*** Opening MATERIAL FOR THIS TASK ***

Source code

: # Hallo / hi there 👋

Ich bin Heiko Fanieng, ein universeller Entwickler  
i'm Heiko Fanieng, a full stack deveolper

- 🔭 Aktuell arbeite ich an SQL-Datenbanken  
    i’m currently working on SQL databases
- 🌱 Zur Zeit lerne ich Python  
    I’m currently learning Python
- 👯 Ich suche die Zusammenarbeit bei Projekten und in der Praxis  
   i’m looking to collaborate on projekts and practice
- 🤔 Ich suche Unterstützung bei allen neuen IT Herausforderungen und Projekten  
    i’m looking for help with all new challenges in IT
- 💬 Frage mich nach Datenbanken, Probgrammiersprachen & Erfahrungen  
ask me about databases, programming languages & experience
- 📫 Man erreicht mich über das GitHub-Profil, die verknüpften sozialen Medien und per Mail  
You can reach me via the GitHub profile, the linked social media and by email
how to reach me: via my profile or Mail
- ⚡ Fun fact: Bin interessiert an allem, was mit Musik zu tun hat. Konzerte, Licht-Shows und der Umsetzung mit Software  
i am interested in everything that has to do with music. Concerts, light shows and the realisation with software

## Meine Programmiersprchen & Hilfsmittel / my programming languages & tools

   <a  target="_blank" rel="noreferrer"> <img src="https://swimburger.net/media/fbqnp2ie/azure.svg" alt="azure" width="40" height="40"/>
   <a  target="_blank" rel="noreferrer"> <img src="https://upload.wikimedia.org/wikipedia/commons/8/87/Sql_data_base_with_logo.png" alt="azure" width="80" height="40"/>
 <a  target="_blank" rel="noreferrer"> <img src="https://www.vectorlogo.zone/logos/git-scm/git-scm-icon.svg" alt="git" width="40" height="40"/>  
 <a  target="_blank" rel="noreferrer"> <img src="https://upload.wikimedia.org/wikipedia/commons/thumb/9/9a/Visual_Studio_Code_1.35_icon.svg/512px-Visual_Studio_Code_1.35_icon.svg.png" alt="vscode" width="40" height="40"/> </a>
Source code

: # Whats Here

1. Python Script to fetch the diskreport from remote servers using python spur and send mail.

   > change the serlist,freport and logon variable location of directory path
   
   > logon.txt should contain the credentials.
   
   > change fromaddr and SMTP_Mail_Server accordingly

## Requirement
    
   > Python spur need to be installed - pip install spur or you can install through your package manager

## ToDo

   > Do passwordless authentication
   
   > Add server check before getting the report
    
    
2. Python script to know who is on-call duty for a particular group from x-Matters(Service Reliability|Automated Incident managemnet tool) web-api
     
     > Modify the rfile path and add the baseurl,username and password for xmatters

*** Closing MATERIAL FOR THIS TASK ***

YOUR TASK: An exact copy of the lines above, from the one containing "i'm Heiko Fanieng, a full stack deveolper" through the one containing "- ⚡ Fun fact: Bin", is the whole of the answer.

SOLUTION BELOW:
i'm Heiko Fanieng, a full stack deveolper

- 🔭 Aktuell arbeite ich an SQL-Datenbanken  
    i’m currently working on SQL databases
- 🌱 Zur Zeit lerne ich Python  
    I’m currently learning Python
- 👯 Ich suche die Zusammenarbeit bei Projekten und in der Praxis  
   i’m looking to collaborate on projekts and practice
- 🤔 Ich suche Unterstützung bei allen neuen IT Herausforderungen und Projekten  
    i’m looking for help with all new challenges in IT
- 💬 Frage mich nach Datenbanken, Probgrammiersprachen & Erfahrungen  
ask me about databases, programming languages & experience
- 📫 Man erreicht mich über das GitHub-Profil, die verknüpften sozialen Medien und per Mail  
You can reach me via the GitHub profile, the linked social media and by email
how to reach me: via my profile or Mail
- ⚡ Fun fact: Bin interessiert an allem, was mit Musik zu tun hat. Konzerte, Licht-Shows und der Umsetzung mit Software  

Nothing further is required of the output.